Next: 6 Distributed IPC Up: Unix Communication Facilities Previous: 4 Networking Principles

5 Networking with TCP/IP

This chapter covers
the history and goals of TCP/IP
its underlying concepts
a comparison with the OSI model
a detailed description of checksums and timeouts
some basic UNIX network tools

TCP/IP is the protocol suite for UNIX interprocessor communication. Therefore some knowledge about it is needed. This chapter gives an overview of some aspects of the TCP/IP protocol suite. Chapter 6 describes how this protocol suite can be used from applications for interprocess communication.

5.1 Overview

The TCP/IP or Internet Protocol suite consists of several protocols. The more common ones are:

TCP: The Transmission Control Protocol is a connection-oriented protocol which provides a reliable, full-duplex byte stream. It uses the Internet Protocol to transfer data. TCP is the most used protocol for user processes. This is the reason why the Internet Protocol suite is often called TCP/IP.
UDP: The User Datagram Protocol is an unreliable connectionless protocol for user processes.
ICMP: The Internet Control Message Protocol is used for handling error and control information. It uses the Internet Protocol to exchange data.
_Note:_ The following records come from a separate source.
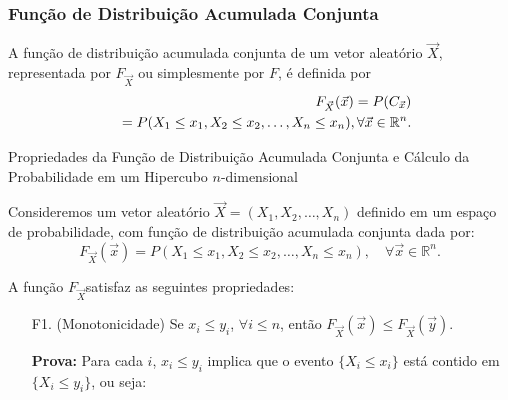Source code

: \begin{frame}
\frametitle{{Função de Distribuição Acumulada Conjunta}}

\begin{defi}
A função de distribuição acumulada conjunta de um vetor aleatório
$\vec{X}$, representada por $F_{\vec{X}}$ ou simplesmente por $F$, é
definida por
%
\begin{eqnarray}
& & F_{\vec{X}}(\vec{x})=P(C_{\vec{x}})\nonumber \\
& & =P(X_1\leq x_1, X_2\leq x_2,\ldots,X_n\leq x_n), \forall \vec{x}\in \mathbb{R}^n.\nonumber
\end{eqnarray}
\end{defi}
%
%

\begin{block}{ Propriedades da Função de Distribuição Acumulada Conjunta e Cálculo da Probabilidade em um Hipercubo $n$-dimensional}

Consideremos um vetor aleatório \( \vec{X} = (X_1, X_2, \dots, X_n) \) definido em um espaço de probabilidade, com função de distribuição acumulada conjunta dada por:
\[
F_{\vec{X}}(\vec{x}) = P(X_1 \leq x_1, X_2 \leq x_2, \dots, X_n \leq x_n), \quad \forall \vec{x} \in \mathbb{R}^n.
\]

A função \( F_{\vec{X}} \)satisfaz as seguintes
propriedades:
\begin{enumerate}
\item[F1.](Monotonicidade) Se $x_i\leq y_i$, $\forall i\leq n$, então $F_{\vec{X}}(\vec{x})\leq F_{\vec{X}}(\vec{y})$.

\medskip
{\bf Prova:} Para cada \( i \), \( x_i \leq y_i \) implica que o evento \( \{ X_i \leq x_i \} \) está contido em \( \{ X_i \leq y_i \} \), ou seja:


\end{enumerate}
\end{block}
\end{frame}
User processes normally do not need access to ICMP, as ICMP messages are generated and processed by the TCP/IP networking software.
IP: The Internet Protocol is the basic protocol that provides a best effort packet delivery service for UDP, TCP, and ICMP. User processes normally use only TCP or UDP, the direct use of IP is seldom.
ARP: The Address Resolution Protocol maps an Internet address to a hardware address. Only some networks need it.
RARP: The Reverse Address Resolution Protocol maps a hardware address into an Internet address.

Figure 17 illustrates the relationship of these protocols. The following text concentrates mainly on UDP and TCP, as these are directly accessible from user processes.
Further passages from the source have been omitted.